Edward Ting and Clement Cheung resigned as directors of Glas-Aire and, by
consent minutes dated April 16, 1999, Messrs. William R. Ponsoldt and Marc H.
Baldinger were elected to fill the vacancies created by their resignations.
Subsequently, Messrs. Todd Garrett and Craig Grossman were elected to the Board
of Directors at the request of Regency.


                                       28
<PAGE>


Item 12 - Certain Relationships and Related Transactions
- --------------------------------------------------------

Certain Transactions

     On March 31, 1998, the Company granted a bank a security interest in a
$500,000 deposit as collateral for the issuance of a standby letter of credit
(the "LC") to one of the suppliers to a wholly-owned subsidiary of Electrocon
International Inc. ("EII"). Mr. Edward Ting, the Chairman of the Board, and Mr.
Clement Cheung, a member of the Board of Directors, are officers and directors
of EII. As consideration for the Company agreeing to provide the security for
the LC, EII agreed as follows: (i) to issue the Company a warrant exercisable
for a period of five (5) years from March 25, 1998, to purchase 250,000 shares
of common stock of EII at an exercise price of $1.00 per share during the first
year, $1.10 per share during the second year, $1.20 per share during the third
year, $1.50 per share during the fourth year and $1.75 per share during the
fifth year; (ii) to pay the Company a fee in the amount of 1% of the collateral,
or $5,000, payable to the Corporation in advance for the six-month period
beginning on the date the LC is issued by the Bank, and an additional fee of 1%,
also payable in advance, for the six-month period immediately following the
initial six-month period, if the Company's collateral continues to be utilized
for the LC, with the understanding that the collateral shall be made available
by the Company to collateralize the LC for a period not to exceed one year; and
(iii) the pledge to the Company by Edward Ting of all shares of common stock of
the Company currently held by him, his wife, or under his control. Subsequently,
the Board of Directors approved a loan in the principal amount of $500,000 to
EII secured by 100% of Edward Ting's stock in the Company. EII used the proceeds
of the loan to among other things cause the bank to release the Company's
$500,000 security deposit that was being used as collateral for the LC. On April
16, 1999, the loan (including principal and interest) was paid in full by Edward
Ting and the Company assigned the promissory note from EII to Mr.

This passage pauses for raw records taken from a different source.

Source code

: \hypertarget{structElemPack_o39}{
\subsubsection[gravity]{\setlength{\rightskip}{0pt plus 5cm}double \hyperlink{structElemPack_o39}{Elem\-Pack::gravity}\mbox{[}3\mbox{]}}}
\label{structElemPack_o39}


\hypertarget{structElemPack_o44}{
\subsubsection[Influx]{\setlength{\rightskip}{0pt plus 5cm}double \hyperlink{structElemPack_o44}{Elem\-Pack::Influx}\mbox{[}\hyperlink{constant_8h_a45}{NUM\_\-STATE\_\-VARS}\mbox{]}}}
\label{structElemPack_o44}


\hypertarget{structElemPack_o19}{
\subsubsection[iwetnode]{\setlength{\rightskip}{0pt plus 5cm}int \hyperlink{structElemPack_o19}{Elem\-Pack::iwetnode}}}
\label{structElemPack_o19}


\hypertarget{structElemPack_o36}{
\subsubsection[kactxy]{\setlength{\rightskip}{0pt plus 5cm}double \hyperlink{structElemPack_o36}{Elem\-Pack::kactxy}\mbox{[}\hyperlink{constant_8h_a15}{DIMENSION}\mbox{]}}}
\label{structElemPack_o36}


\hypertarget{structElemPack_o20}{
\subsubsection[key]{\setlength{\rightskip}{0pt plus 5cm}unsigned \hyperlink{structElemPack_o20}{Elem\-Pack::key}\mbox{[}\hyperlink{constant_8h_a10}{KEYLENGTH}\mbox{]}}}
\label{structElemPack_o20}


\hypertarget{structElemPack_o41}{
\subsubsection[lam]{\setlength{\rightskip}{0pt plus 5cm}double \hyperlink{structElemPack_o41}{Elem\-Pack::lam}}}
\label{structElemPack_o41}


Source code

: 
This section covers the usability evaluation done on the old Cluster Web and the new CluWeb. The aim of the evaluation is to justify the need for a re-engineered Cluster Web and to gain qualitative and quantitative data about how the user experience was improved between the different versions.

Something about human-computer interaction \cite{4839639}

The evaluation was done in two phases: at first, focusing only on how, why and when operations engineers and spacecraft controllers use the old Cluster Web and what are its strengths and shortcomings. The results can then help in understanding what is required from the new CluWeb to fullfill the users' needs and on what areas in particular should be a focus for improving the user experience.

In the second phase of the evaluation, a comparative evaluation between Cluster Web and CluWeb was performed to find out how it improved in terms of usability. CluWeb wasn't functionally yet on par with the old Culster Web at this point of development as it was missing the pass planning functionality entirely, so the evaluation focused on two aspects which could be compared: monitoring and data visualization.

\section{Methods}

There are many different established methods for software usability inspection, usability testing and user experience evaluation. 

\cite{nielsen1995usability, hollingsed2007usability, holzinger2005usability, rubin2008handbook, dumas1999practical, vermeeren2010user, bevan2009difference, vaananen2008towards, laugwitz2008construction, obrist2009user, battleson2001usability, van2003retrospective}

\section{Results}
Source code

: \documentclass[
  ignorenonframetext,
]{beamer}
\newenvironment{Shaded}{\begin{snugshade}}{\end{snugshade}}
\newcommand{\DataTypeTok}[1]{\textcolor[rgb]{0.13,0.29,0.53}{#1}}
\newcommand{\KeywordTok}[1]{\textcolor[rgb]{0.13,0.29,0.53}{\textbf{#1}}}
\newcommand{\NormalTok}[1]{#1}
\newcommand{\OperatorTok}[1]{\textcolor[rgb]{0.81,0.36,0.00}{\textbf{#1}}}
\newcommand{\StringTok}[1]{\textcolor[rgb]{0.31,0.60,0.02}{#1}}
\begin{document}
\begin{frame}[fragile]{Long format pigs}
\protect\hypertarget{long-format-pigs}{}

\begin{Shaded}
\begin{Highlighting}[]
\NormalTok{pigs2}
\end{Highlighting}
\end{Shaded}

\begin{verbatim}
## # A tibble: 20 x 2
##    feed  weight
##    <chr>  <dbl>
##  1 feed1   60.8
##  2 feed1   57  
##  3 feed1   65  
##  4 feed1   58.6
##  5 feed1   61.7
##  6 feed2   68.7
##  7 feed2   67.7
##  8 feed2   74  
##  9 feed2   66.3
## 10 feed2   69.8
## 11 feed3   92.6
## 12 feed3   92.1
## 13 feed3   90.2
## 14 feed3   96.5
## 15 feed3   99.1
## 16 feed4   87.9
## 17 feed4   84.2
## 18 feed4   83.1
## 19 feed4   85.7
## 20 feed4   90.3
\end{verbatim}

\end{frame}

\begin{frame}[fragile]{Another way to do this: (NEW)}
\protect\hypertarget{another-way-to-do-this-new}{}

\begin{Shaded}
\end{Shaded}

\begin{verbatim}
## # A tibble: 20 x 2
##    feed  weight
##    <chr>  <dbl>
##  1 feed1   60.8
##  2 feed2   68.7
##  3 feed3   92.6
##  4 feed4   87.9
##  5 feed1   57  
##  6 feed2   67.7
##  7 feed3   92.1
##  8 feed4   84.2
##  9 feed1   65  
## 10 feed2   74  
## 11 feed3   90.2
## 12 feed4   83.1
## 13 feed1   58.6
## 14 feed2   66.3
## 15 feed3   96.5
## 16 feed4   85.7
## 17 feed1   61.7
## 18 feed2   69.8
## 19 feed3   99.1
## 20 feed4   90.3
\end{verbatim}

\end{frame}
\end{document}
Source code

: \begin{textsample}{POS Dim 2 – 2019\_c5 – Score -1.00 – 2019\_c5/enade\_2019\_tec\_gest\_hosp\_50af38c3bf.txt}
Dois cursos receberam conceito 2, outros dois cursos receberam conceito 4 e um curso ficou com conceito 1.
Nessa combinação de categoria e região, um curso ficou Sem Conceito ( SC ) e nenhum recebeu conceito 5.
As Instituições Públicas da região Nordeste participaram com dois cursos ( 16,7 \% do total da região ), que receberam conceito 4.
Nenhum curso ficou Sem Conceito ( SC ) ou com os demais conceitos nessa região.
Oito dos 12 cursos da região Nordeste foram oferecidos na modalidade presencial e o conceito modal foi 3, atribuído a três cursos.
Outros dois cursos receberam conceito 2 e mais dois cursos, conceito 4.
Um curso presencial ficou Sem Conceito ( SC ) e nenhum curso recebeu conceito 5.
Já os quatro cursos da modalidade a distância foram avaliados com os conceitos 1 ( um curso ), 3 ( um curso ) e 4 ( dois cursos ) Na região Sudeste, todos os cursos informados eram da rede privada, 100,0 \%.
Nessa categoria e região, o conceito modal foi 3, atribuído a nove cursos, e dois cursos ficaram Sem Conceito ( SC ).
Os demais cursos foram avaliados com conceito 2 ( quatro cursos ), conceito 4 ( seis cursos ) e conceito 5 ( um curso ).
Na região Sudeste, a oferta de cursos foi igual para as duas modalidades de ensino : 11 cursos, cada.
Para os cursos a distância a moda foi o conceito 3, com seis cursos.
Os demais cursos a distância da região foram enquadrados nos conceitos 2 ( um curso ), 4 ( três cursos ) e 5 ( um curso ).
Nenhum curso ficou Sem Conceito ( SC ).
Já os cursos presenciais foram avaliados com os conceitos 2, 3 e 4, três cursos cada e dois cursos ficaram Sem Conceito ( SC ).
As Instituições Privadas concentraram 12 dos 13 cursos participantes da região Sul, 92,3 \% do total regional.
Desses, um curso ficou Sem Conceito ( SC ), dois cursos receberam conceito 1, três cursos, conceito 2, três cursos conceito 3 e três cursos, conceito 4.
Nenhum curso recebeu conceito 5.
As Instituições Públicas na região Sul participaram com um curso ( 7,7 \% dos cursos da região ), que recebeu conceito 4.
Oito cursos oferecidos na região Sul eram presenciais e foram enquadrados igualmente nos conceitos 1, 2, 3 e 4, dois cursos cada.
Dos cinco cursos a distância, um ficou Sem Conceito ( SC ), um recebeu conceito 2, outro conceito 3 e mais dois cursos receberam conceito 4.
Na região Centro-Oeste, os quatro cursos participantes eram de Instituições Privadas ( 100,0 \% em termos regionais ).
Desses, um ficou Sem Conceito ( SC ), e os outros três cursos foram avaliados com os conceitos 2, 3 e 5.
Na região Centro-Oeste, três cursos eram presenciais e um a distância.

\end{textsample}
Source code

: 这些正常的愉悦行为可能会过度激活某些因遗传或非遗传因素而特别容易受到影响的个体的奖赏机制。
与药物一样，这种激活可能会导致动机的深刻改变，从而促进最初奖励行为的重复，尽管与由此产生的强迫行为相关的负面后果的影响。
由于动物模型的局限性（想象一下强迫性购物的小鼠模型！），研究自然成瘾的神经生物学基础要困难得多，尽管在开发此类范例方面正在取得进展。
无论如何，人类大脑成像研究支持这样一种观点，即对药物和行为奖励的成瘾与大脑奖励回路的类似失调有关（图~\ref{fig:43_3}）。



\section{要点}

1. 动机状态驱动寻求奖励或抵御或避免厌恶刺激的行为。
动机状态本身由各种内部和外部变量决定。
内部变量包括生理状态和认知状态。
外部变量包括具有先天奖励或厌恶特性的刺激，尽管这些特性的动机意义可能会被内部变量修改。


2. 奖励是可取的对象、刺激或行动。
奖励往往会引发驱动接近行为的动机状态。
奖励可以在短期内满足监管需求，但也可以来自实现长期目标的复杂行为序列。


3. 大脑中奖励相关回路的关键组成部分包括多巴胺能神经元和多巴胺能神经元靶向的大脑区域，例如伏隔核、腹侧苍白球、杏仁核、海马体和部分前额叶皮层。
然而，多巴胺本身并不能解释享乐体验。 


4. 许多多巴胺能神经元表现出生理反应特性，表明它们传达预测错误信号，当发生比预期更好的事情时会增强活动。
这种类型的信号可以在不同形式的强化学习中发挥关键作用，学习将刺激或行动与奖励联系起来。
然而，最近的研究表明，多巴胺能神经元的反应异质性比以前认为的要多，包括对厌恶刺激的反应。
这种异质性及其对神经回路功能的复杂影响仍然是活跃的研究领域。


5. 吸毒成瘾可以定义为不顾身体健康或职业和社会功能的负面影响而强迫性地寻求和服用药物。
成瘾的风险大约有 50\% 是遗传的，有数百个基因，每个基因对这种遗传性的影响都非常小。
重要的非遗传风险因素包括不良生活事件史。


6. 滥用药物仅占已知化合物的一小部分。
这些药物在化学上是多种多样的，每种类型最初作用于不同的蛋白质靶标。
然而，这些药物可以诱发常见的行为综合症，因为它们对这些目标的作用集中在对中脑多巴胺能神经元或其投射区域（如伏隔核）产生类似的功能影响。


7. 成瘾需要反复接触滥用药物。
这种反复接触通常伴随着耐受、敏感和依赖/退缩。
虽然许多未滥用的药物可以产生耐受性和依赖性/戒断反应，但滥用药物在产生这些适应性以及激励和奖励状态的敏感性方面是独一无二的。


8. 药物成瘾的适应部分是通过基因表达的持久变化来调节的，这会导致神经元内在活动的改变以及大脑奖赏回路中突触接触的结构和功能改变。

Ting.

                                     PART IV

Item 13 - Exhibits and Reports on Form 8-K
- ------------------------------------------

(a)  Documents filed as part of this Form 10-K:

     1    Financial Statements

          The financial statements listed by the Registrant on the accompanying
          Financial Statements (see pages F-1 through F-16) are filed as part of
          this Annual Report.

(b)  Reports on Form 8-K: The Company has not filed a report on Form 8-K.

(c)  List of Exhibits

     27  Financial Data Schedule


                                       29
<PAGE>


Signatures

     Pursuant to the requirements of Section 13 or 15(d) of the Securities
Exchange Act of 1934, the registrant has duly caused this report to be signed on
its behalf by the undersigned, thereunto duly authorized.


                                        GLAS-AIRE INDUSTRIES GROUP LTD.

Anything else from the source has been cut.